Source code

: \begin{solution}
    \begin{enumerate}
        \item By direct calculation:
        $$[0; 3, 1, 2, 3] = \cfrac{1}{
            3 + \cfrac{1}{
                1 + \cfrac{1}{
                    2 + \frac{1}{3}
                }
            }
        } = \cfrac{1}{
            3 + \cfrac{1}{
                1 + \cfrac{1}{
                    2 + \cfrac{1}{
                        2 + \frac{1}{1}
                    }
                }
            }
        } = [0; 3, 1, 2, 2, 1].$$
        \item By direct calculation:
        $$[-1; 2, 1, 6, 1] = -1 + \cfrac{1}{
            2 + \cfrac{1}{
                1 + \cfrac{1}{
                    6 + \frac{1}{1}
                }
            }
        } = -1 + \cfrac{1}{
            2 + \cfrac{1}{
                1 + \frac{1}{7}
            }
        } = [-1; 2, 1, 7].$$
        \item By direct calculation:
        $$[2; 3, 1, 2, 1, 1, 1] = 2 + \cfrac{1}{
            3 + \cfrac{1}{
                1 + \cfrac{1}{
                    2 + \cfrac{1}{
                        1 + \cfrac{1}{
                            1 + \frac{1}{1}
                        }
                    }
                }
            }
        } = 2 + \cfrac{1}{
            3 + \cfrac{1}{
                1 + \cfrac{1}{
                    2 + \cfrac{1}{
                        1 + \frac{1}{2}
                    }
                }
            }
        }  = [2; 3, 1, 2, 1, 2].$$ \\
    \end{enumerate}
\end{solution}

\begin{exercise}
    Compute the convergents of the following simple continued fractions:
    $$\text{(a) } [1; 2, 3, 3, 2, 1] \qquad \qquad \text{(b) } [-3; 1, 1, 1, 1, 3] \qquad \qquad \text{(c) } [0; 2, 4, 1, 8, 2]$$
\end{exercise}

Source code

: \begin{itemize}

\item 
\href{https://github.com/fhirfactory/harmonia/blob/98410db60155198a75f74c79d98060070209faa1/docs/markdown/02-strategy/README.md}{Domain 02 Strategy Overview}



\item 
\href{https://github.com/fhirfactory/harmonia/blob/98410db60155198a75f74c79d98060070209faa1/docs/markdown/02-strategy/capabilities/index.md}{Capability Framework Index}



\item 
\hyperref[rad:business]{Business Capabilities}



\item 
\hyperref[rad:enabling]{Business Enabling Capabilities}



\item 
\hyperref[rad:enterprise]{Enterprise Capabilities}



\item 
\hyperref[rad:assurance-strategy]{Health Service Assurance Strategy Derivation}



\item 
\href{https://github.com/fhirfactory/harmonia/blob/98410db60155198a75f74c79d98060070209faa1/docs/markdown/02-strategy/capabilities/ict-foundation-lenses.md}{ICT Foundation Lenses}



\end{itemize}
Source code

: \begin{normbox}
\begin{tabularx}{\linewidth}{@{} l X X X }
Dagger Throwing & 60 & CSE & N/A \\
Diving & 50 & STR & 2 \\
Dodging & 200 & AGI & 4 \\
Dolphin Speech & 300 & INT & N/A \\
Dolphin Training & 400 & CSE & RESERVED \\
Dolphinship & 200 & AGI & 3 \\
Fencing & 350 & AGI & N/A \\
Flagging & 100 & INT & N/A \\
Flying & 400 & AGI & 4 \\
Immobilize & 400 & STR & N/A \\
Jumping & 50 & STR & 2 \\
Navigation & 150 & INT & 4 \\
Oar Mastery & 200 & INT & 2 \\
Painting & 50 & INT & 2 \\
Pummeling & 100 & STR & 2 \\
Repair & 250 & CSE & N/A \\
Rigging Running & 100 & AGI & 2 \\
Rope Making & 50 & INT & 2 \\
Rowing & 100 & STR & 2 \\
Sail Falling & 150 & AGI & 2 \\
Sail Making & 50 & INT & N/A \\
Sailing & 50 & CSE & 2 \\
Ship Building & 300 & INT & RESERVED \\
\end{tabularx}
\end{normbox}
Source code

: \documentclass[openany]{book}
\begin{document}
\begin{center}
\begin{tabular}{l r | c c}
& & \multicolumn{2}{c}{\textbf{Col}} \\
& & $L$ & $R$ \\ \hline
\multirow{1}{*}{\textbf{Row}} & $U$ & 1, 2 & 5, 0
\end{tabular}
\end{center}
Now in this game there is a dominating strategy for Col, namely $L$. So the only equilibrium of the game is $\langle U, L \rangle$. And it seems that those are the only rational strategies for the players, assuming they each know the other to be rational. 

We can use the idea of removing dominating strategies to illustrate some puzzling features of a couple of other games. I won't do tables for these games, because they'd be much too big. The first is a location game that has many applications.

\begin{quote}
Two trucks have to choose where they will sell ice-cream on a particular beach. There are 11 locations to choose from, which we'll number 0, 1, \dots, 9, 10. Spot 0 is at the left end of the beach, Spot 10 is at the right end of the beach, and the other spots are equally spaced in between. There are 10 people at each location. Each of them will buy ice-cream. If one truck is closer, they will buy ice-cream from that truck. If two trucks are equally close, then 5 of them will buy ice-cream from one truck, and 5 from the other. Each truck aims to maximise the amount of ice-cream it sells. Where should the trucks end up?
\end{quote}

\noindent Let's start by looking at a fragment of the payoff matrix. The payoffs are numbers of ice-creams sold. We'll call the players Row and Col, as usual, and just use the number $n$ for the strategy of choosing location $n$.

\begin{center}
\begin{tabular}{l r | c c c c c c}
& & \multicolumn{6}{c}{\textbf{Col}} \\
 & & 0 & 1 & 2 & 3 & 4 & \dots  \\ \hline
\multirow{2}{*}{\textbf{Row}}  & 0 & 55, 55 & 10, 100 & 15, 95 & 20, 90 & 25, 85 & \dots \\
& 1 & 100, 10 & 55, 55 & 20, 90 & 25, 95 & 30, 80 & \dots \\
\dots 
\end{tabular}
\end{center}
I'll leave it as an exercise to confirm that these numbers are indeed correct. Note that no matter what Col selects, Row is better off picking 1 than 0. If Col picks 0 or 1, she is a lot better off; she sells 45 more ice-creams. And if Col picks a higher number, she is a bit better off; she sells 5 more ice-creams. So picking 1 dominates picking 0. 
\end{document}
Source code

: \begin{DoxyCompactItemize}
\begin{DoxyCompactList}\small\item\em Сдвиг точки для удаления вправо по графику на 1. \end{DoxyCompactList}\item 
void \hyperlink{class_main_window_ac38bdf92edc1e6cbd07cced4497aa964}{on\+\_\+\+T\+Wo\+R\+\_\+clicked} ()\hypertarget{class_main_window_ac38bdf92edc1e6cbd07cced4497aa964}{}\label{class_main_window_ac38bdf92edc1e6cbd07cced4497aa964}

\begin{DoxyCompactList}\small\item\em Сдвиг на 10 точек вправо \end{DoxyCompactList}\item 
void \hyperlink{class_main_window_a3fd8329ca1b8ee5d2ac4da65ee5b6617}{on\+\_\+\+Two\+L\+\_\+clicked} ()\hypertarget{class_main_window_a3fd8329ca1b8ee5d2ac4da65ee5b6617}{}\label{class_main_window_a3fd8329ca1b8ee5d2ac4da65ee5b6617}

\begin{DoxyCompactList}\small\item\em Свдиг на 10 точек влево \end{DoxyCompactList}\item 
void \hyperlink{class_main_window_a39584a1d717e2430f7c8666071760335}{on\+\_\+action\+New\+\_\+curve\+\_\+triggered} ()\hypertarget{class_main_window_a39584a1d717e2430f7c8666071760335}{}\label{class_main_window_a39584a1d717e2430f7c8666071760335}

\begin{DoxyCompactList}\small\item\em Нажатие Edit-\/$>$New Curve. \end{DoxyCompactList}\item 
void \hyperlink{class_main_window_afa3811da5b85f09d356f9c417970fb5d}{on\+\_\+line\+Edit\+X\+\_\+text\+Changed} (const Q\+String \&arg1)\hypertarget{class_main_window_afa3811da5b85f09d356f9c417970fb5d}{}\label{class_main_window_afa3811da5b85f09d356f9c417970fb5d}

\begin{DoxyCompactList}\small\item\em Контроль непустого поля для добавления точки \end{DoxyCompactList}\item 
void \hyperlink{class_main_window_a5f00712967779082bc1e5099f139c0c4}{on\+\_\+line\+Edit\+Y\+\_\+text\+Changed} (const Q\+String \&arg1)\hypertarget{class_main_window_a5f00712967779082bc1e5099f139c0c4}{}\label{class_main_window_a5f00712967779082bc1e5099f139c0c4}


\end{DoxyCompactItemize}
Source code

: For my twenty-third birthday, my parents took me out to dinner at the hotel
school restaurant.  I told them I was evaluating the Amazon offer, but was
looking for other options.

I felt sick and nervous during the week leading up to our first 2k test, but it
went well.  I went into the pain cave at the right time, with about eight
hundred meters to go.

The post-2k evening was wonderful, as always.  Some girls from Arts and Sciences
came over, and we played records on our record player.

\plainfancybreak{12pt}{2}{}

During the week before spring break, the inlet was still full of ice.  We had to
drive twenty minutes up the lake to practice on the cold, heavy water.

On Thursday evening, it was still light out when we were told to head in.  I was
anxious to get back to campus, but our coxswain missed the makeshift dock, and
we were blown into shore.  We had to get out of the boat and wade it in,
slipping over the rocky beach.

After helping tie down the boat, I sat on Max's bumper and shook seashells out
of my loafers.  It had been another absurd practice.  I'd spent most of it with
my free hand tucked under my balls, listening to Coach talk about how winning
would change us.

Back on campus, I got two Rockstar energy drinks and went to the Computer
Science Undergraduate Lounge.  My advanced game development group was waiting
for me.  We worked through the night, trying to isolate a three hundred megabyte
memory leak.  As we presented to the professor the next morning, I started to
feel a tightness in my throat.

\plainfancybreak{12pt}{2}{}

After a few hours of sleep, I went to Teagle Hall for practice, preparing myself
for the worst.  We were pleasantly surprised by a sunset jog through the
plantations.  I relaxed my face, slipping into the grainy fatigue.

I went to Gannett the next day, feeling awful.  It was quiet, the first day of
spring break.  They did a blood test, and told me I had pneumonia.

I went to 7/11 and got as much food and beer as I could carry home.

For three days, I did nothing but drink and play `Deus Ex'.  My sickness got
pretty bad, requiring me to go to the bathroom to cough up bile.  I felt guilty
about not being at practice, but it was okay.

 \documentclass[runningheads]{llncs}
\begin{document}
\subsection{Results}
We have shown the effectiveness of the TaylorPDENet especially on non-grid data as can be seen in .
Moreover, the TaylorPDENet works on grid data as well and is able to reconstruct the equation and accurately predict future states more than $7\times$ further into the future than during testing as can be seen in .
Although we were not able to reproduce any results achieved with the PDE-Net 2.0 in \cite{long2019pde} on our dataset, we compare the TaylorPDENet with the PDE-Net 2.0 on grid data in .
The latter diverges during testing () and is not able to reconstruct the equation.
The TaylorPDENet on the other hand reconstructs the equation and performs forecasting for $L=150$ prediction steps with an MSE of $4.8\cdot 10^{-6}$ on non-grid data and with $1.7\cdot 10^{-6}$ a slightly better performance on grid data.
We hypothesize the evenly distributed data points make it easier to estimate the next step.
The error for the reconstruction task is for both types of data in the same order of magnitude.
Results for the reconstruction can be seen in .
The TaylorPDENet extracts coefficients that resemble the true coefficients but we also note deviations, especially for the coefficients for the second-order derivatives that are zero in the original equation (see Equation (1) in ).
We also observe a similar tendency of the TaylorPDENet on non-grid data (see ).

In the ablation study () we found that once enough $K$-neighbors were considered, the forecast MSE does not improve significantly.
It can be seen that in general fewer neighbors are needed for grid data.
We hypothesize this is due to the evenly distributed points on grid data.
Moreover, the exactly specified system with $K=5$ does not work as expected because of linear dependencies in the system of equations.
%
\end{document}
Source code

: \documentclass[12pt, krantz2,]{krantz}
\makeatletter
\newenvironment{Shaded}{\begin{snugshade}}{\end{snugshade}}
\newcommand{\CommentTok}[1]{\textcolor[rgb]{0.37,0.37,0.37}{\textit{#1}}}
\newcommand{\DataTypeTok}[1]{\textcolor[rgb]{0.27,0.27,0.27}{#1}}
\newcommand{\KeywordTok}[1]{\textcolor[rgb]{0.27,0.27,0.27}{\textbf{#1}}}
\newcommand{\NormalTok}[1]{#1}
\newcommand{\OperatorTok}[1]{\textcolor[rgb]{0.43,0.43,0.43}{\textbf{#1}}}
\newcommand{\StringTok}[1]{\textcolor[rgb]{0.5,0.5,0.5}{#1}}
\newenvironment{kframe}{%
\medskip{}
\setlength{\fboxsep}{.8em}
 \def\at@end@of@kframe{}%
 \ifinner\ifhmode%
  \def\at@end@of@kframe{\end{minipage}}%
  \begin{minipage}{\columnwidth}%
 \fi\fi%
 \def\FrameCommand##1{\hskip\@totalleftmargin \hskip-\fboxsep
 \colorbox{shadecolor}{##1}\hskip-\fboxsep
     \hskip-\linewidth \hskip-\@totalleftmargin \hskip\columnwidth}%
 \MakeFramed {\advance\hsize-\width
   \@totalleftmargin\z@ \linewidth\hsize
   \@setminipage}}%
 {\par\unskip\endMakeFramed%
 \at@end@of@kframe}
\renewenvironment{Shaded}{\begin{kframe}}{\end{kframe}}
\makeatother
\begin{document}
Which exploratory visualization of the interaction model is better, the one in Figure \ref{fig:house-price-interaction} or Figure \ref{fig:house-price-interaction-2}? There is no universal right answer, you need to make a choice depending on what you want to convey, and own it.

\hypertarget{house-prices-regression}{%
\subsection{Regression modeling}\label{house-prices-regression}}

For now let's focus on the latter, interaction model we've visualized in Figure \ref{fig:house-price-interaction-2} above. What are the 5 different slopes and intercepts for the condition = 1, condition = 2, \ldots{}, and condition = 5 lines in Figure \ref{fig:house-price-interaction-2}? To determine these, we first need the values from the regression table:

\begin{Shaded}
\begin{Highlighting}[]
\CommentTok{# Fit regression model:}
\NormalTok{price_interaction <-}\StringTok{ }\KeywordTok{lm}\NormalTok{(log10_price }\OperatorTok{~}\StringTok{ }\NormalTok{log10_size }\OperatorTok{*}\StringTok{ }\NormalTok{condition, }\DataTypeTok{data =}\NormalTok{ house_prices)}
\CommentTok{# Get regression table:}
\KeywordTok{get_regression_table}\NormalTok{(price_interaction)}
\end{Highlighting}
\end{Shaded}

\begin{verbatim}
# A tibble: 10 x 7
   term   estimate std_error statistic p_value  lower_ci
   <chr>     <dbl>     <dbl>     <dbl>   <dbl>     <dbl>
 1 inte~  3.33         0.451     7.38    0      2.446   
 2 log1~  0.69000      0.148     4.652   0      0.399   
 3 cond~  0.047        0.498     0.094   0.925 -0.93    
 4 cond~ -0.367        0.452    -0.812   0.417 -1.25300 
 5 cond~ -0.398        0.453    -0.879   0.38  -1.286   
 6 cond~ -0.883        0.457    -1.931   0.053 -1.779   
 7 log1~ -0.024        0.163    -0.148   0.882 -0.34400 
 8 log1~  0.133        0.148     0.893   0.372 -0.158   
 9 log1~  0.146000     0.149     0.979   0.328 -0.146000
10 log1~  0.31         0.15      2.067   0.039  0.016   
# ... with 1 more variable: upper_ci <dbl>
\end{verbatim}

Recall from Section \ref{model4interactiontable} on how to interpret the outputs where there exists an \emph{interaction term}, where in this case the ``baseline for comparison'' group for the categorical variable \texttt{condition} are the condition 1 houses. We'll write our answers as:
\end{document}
###
*Task description:* In the material above, please find every line that includes the word "textcolor" and copy it.

*Answer section:*
\newcommand{\CommentTok}[1]{\textcolor[rgb]{0.37,0.37,0.37}{\textit{#1}}}
\newcommand{\DataTypeTok}[1]{\textcolor[rgb]{0.27,0.27,0.27}{#1}}
\newcommand{\KeywordTok}[1]{\textcolor[rgb]{0.27,0.27,0.27}{\textbf{#1}}}
\newcommand{\OperatorTok}[1]{\textcolor[rgb]{0.43,0.43,0.43}{\textbf{#1}}}
\newcommand{\StringTok}[1]{\textcolor[rgb]{0.5,0.5,0.5}{#1}}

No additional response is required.